● SUPPLIED RECORDS
☆ ☆ ☆ ☆
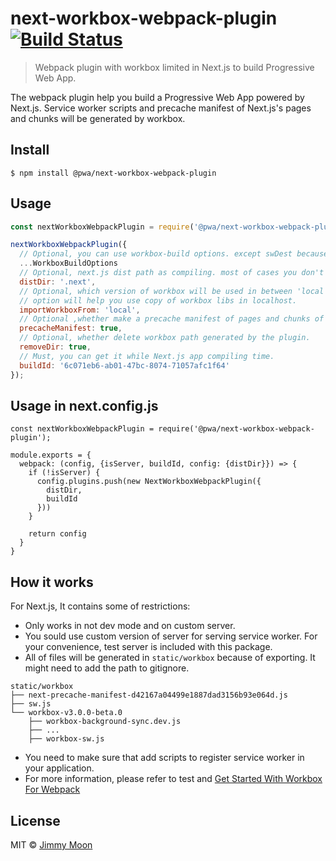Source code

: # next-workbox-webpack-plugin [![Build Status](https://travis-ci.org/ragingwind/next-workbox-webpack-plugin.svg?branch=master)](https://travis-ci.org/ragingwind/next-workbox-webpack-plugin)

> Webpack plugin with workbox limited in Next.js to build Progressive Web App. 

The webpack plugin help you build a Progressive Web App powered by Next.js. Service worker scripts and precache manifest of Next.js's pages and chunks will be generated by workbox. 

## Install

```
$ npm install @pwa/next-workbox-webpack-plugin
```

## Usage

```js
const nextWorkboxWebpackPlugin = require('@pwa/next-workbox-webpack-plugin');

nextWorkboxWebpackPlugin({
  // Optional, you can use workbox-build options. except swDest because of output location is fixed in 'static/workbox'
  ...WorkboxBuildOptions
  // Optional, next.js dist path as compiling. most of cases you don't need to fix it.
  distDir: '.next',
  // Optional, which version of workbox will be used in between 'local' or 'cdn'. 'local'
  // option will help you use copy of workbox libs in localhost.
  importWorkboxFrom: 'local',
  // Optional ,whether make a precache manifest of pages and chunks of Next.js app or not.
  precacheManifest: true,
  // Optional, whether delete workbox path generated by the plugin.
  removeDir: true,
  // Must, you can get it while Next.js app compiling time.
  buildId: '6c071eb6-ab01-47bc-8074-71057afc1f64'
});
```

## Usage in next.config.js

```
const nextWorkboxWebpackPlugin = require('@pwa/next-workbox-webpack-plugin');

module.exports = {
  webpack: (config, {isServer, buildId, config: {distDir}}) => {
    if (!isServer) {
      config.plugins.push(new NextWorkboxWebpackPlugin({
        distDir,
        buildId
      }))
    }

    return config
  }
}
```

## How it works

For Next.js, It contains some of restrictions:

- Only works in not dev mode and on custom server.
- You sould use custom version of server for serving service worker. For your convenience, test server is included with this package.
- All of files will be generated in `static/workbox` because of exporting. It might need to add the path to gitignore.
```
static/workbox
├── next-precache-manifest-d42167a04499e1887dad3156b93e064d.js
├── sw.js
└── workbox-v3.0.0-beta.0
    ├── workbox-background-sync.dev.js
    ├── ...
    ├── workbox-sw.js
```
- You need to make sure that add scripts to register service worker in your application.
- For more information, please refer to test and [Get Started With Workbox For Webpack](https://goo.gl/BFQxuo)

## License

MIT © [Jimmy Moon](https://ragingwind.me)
☆ ☆ ☆ ☆
● WHAT TO PRODUCE
In the material above, please find every line that includes the word "help" and copy it.

● SOLUTION FOR THIS TASK
The webpack plugin help you build a Progressive Web App powered by Next.js. Service worker scripts and precache manifest of Next.js's pages and chunks will be generated by workbox. 
  // option will help you use copy of workbox libs in localhost.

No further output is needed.